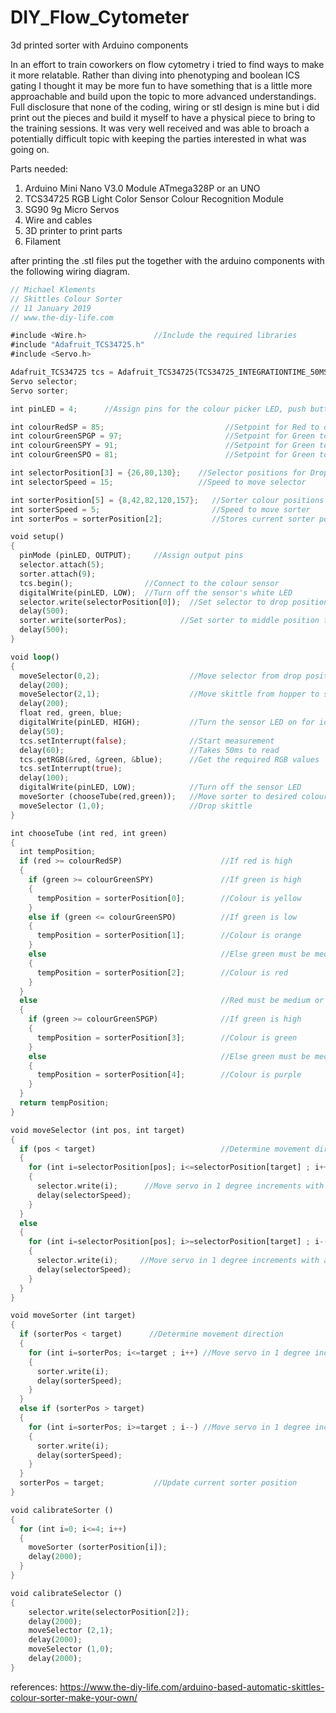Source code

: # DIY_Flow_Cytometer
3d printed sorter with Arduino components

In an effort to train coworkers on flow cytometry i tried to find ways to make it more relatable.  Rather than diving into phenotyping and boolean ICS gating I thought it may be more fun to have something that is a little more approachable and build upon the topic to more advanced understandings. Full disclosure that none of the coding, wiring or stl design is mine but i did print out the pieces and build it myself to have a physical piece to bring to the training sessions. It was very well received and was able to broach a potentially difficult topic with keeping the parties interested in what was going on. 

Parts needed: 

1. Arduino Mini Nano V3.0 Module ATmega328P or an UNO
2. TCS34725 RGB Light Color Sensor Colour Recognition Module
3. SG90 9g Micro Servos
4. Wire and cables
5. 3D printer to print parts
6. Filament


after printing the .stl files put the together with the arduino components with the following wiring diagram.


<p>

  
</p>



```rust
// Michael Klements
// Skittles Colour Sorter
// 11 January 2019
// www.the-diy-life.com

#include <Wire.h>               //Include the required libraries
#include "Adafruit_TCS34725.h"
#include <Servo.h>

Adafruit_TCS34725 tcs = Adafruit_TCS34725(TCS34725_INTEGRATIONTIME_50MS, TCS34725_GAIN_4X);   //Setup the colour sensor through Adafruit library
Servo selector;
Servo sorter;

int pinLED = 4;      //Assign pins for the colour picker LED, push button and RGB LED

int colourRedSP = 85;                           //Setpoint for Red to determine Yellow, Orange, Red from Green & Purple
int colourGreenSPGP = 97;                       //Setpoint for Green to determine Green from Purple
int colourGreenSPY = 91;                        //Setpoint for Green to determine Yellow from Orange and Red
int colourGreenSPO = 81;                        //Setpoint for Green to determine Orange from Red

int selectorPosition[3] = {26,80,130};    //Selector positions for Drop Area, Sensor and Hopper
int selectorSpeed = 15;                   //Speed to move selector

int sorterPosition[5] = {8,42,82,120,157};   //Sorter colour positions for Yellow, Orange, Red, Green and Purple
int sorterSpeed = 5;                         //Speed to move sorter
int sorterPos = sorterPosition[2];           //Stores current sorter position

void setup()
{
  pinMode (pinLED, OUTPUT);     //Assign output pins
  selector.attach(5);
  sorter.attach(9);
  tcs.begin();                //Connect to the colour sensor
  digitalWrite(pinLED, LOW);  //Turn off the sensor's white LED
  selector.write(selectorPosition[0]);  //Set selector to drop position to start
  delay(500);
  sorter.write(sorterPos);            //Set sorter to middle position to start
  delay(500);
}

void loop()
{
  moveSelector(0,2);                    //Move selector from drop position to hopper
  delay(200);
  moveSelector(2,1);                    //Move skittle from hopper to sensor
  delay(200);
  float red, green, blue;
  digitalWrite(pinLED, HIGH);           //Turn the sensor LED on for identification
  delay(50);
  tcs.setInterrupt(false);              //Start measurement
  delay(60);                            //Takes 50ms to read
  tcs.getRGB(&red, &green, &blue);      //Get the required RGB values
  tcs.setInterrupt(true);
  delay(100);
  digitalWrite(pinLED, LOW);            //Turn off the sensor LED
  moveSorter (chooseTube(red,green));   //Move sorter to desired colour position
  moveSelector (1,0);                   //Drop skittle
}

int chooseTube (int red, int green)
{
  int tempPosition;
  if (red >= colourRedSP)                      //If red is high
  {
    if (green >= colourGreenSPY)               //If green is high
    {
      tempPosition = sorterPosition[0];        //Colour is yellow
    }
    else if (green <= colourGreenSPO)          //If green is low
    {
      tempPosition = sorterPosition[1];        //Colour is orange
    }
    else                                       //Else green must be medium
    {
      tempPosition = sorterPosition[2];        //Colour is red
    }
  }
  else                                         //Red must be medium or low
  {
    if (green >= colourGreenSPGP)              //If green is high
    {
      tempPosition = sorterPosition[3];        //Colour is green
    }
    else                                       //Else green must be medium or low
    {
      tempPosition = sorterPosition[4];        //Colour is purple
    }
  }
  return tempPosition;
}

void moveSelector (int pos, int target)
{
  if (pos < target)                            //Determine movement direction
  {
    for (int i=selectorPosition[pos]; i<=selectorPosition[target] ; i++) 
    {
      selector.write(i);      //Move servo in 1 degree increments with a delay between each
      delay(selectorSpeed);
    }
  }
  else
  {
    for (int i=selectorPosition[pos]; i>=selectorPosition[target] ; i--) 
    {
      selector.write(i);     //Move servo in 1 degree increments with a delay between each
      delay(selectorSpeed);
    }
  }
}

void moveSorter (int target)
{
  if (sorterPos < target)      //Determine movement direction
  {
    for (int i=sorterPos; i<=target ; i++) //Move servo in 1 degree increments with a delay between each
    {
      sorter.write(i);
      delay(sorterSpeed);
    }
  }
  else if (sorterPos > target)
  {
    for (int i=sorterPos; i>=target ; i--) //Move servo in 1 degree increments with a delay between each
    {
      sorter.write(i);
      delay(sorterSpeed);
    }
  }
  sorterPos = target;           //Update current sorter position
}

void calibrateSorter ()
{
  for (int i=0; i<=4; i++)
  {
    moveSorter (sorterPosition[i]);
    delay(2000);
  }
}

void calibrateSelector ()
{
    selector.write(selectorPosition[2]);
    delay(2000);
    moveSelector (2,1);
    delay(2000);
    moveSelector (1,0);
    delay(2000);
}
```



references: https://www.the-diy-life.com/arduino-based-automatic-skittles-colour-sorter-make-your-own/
****
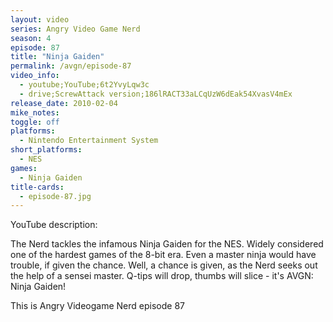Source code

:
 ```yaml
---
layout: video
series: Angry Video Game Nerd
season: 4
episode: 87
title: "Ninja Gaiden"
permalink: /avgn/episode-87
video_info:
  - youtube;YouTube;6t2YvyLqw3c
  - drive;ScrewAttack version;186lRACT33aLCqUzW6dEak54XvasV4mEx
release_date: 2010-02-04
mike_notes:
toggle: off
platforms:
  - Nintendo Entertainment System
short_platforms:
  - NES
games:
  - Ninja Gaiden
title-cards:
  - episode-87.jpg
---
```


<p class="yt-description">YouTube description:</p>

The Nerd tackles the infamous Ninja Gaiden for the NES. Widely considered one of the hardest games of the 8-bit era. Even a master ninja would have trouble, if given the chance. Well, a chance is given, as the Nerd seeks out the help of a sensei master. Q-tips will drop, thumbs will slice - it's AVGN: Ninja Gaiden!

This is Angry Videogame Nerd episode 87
****
Exercise directions: From the records, copy every line that has the string "with" in it.

Answer for this exercise:
3d printed sorter with Arduino components
In an effort to train coworkers on flow cytometry i tried to find ways to make it more relatable.  Rather than diving into phenotyping and boolean ICS gating I thought it may be more fun to have something that is a little more approachable and build upon the topic to more advanced understandings. Full disclosure that none of the coding, wiring or stl design is mine but i did print out the pieces and build it myself to have a physical piece to bring to the training sessions. It was very well received and was able to broach a potentially difficult topic with keeping the parties interested in what was going on. 
after printing the .stl files put the together with the arduino components with the following wiring diagram.
      selector.write(i);      //Move servo in 1 degree increments with a delay between each
      selector.write(i);     //Move servo in 1 degree increments with a delay between each
    for (int i=sorterPos; i<=target ; i++) //Move servo in 1 degree increments with a delay between each
    for (int i=sorterPos; i>=target ; i--) //Move servo in 1 degree increments with a delay between each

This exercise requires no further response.